US House poised to vote on healthcare law repeal
* Effort to repeal 2010 law unlikely to get past Senate
* Republicans seek to honor campaign pledge to scrap law
* Law's passage was major achievement for Democrat Obama
By Donna Smith
WASHINGTON, Jan 19 (Reuters) - The Republican-led U.S. House of Representatives was set to vote on repeal of President Barack Obama's healthcare reform law on Wednesday in a mostly symbolic move that is likely to be scuttled in the Senate.
Republican leaders said they were committed to try to scrap the law -- signed by Obama last year after a bitter battle in Congress -- to honor a campaign pledge that helped them win control of the House and gain seats in the Senate in elections last November.
"Our pledge was to repeal 'Obamacare,'" said House Speaker John Boehner, using a derisive term for the law. "Why? Because it is going to increase spending, increase taxes and destroy jobs in America."
Polls show that Americans are split on the law. An ABC News/Washington Post poll this week found that more Americans now believe it will hurt rather than help the struggling U.S. economy. But the poll also showed that just 18 percent favor full repeal of the law.
Wednesday's vote is widely seen as a symbolic gesture since the Democratic-controlled Senate is not expected to take up the measure even if it wins House passage. If the Senate were to pass the measure, Obama has vowed to veto any repeal of the healthcare law, one of his biggest victories in Congress.
Republicans have complained that the law will saddle businesses with high costs and complicated regulations. Democrats have heralded the law as an historic move to deliver health insurance to more than 30 million people who currently cannot afford coverage while also lowering medical costs and providing more consumer protections.
The tone of the two-day debate was subdued in the aftermath of the Jan. 8 shooting in Tucson of Democratic Representative Gabrielle Giffords. Six other people were killed in the attack that prompted calls for politicians to tone down the rhetoric.
House Republicans cleared the way for a vote on repealing the healthcare law with a procedural vote held the day before Giffords was shot and gravely wounded. After the shooting, Republicans delayed consideration of the bill by a week.
NO TALK OF DEATH PANELS
Gone was Republican talk of "death panels" that surfaced during the previous debate on the law. For the most part, Republicans refrained from using the term "job killing," which they had previously used to describe aspects of the bill. The name of the bill, however, remains "Repealing the Job-Killing Health Care Law Act."

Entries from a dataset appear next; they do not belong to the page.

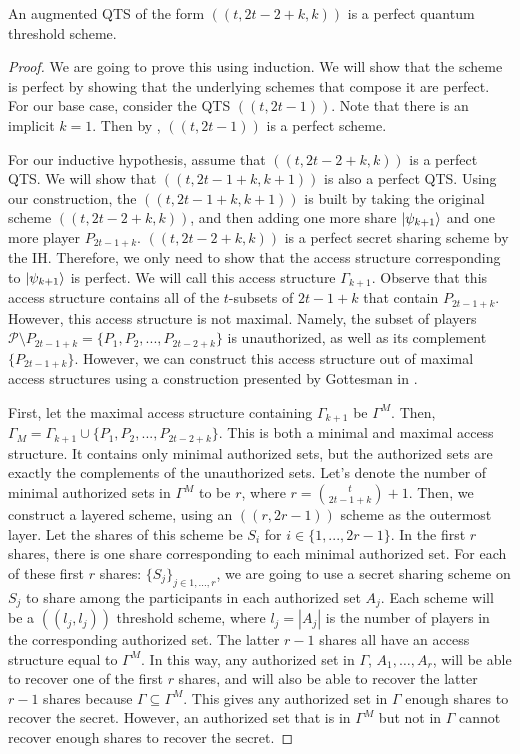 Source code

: \begin{theorem}
    An augmented QTS of the form $((t,2t-2+k,k))$ is a perfect quantum threshold scheme.
\end{theorem}

\begin{proof}
    We are going to prove this using induction. We will show that the scheme is perfect by showing that the underlying schemes that compose it are perfect. For our base case, consider the QTS $((t,2t-1))$. Note that there is an implicit $k=1$. Then by , $((t,2t-1))$ is a perfect scheme.
    
    For our inductive hypothesis, assume that $((t,2t-2+k,k))$ is a perfect QTS. We will show that $((t,2t-1+k,k+1))$ is also a perfect QTS. Using our construction, the $((t,2t-1+k,k+1))$ is built by taking the original scheme $((t,2t-2+k,k))$, and then adding one more share $\ket{\psi_{k+1}}$ and one more player $P_{2t-1+k}$. $((t,2t-2+k,k))$ is a perfect secret sharing scheme by the IH. Therefore, we only need to show that the access structure corresponding to $\ket{\psi_{k+1}}$ is perfect. We will call this access structure $\Gamma_{k+1}$. Observe that this access structure contains all of the $t$-subsets of $2t-1+k$ that contain $P_{2t-1+k}$. However, this access structure is not maximal. Namely, the subset of players $\mathcal{P} \setminus P_{2t-1+k} = \{P_1,P_2,...,P_{2t-2+k}\}$ is unauthorized, as well as its complement $\{P_{2t-1+k}\}$. However, we can construct this access structure out of maximal access structures using a construction presented by Gottesman in \cite{gottesman_theory_2000}.
    
    First, let the maximal access structure containing $\Gamma_{k+1}$ be $\Gamma^M$. Then, $\Gamma_M = \Gamma_{k+1} \cup \{P_1,P_2,...,P_{2t-2+k}\}$. This is both a minimal and maximal access structure. It contains only minimal authorized sets, but the authorized sets are exactly the complements of the unauthorized sets. Let's denote the number of minimal authorized sets in $\Gamma^M$ to be $r$, where $r = \binom{t}{2t-1+k} + 1$. Then, we construct a layered scheme, using an $((r,2r-1))$ scheme as the outermost layer. Let the shares of this scheme be $S_i$ for $i \in \{1,...,2r-1\}$. In the first $r$ shares, there is one share corresponding to each minimal authorized set. For each of these first $r$ shares: $\{S_j\}_{j\in 1,...,r}$, we are going to use a secret sharing scheme on $S_j$ to share among the participants in each authorized set $A_j$. Each scheme will be a $((l_j,l_j))$ threshold scheme, where $l_j = |A_j|$ is the number of players in the corresponding authorized set. The latter $r-1$ shares all have an access structure equal to $\Gamma^M$. In this way, any authorized set in $\Gamma$, $A_1,\dots,A_r$, will be able to recover one of the first $r$ shares, and will also be able to recover the latter $r-1$ shares because $\Gamma \subseteq \Gamma^M$. This gives any authorized set in $\Gamma$ enough shares to recover the secret. However, an authorized set that is in $\Gamma^M$ but not in $\Gamma$ cannot recover enough shares to recover the secret. 
    

\end{proof}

Democrats saw the debate as an opportunity to explain some of what they touted as the benefits of the new law, many of which have already gone into effect.
"People talk about repeal as political theater or symbolism," said U.S. Health and Human Services Secretary Kathleen Sebelius. "It isn't symbolic to the 149 million Americans with health conditions who now are locked out or priced out of the market."
Her department released a study on Tuesday that found that as many as 129 million Americans under age 65 have health problems that could hurt their ability to get health insurance or force them to pay higher premiums. [ID:nN18139128]
The law will bar insurance companies from denying coverage to people with pre-existing health conditions.
Some, but not all, of the provisions in the law have gone into effect. They include requiring insurers to cover children with pre-existing conditions, allowing young people to stay on their parents' health insurance until age 26, and creating temporary high-risk pools to help people with medical conditions obtain health coverage.
Other elements such as the creation of insurance exchanges to help individuals and small business compare and purchase plans do not go into effect until 2014.
A requirement that all Americans obtain health coverage is set to take effect in 2014. The delay will provide time for a legal challenge on the purchase requirement to work its way through the courts.
Federal courts have issued differing positions on whether whether the mandate to purchase health insurance is permissible under the U.S. Constitution. The question is expected to wind up before the U.S. Supreme Court.